#### [What to do]
Count the lines below that contain the word "certify", and state only that number.

#### [Study material]
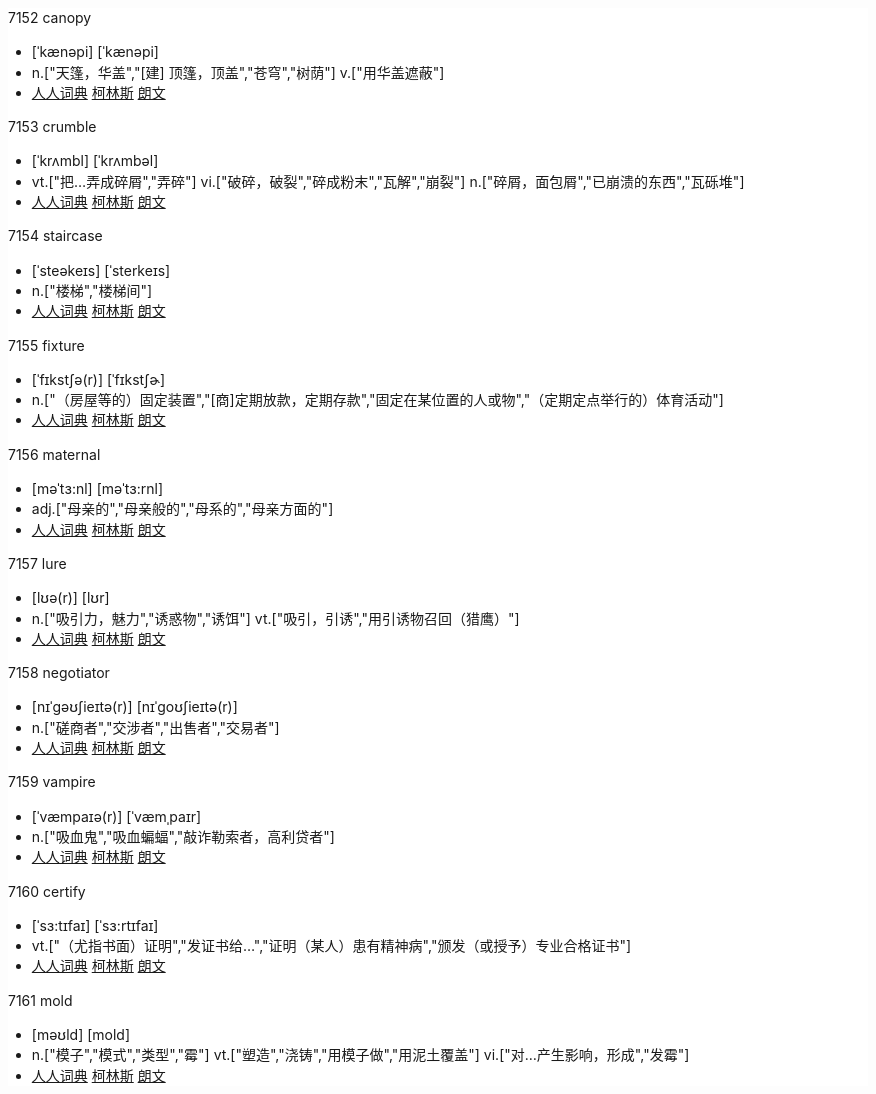 7152 canopy 
- [ˈkænəpi]  [ˈkænəpi] 
- n.["天篷，华盖","[建] 顶篷，顶盖","苍穹","树荫"]  v.["用华盖遮蔽"]   
- [人人词典](https://www.91dict.com/words?w=canopy) [柯林斯](https://www.collinsdictionary.com/zh/dictionary/english/canopy) [朗文](https://www.ldoceonline.com/dictionary/canopy) 

7153 crumble 
- [ˈkrʌmbl]  [ˈkrʌmbəl] 
- vt.["把…弄成碎屑","弄碎"]  vi.["破碎，破裂","碎成粉末","瓦解","崩裂"]  n.["碎屑，面包屑","已崩溃的东西","瓦砾堆"]   
- [人人词典](https://www.91dict.com/words?w=crumble) [柯林斯](https://www.collinsdictionary.com/zh/dictionary/english/crumble) [朗文](https://www.ldoceonline.com/dictionary/crumble) 

7154 staircase 
- [ˈsteəkeɪs]  [ˈsterkeɪs] 
- n.["楼梯","楼梯间"]   
- [人人词典](https://www.91dict.com/words?w=staircase) [柯林斯](https://www.collinsdictionary.com/zh/dictionary/english/staircase) [朗文](https://www.ldoceonline.com/dictionary/staircase) 

7155 fixture 
- [ˈfɪkstʃə(r)]  [ˈfɪkstʃɚ] 
- n.["（房屋等的）固定装置","[商]定期放款，定期存款","固定在某位置的人或物","（定期定点举行的）体育活动"]   
- [人人词典](https://www.91dict.com/words?w=fixture) [柯林斯](https://www.collinsdictionary.com/zh/dictionary/english/fixture) [朗文](https://www.ldoceonline.com/dictionary/fixture) 

7156 maternal 
- [məˈtɜ:nl]  [məˈtɜ:rnl] 
- adj.["母亲的","母亲般的","母系的","母亲方面的"]   
- [人人词典](https://www.91dict.com/words?w=maternal) [柯林斯](https://www.collinsdictionary.com/zh/dictionary/english/maternal) [朗文](https://www.ldoceonline.com/dictionary/maternal) 

7157 lure 
- [lʊə(r)]  [lʊr] 
- n.["吸引力，魅力","诱惑物","诱饵"]  vt.["吸引，引诱","用引诱物召回（猎鹰）"]   
- [人人词典](https://www.91dict.com/words?w=lure) [柯林斯](https://www.collinsdictionary.com/zh/dictionary/english/lure) [朗文](https://www.ldoceonline.com/dictionary/lure) 

7158 negotiator 
- [nɪˈgəʊʃieɪtə(r)]  [nɪˈgoʊʃieɪtə(r)] 
- n.["磋商者","交涉者","出售者","交易者"]   
- [人人词典](https://www.91dict.com/words?w=negotiator) [柯林斯](https://www.collinsdictionary.com/zh/dictionary/english/negotiator) [朗文](https://www.ldoceonline.com/dictionary/negotiator) 

7159 vampire 
- [ˈvæmpaɪə(r)]  [ˈvæmˌpaɪr] 
- n.["吸血鬼","吸血蝙蝠","敲诈勒索者，高利贷者"]   
- [人人词典](https://www.91dict.com/words?w=vampire) [柯林斯](https://www.collinsdictionary.com/zh/dictionary/english/vampire) [朗文](https://www.ldoceonline.com/dictionary/vampire) 

7160 certify 
- [ˈsɜ:tɪfaɪ]  [ˈsɜ:rtɪfaɪ] 
- vt.["（尤指书面）证明","发证书给…","证明（某人）患有精神病","颁发（或授予）专业合格证书"]   
- [人人词典](https://www.91dict.com/words?w=certify) [柯林斯](https://www.collinsdictionary.com/zh/dictionary/english/certify) [朗文](https://www.ldoceonline.com/dictionary/certify) 

7161 mold 
- [məʊld]  [mold] 
- n.["模子","模式","类型","霉"]  vt.["塑造","浇铸","用模子做","用泥土覆盖"]  vi.["对…产生影响，形成","发霉"]   
- [人人词典](https://www.91dict.com/words?w=mold) [柯林斯](https://www.collinsdictionary.com/zh/dictionary/english/mold) [朗文](https://www.ldoceonline.com/dictionary/mold)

#### [Task solution]
2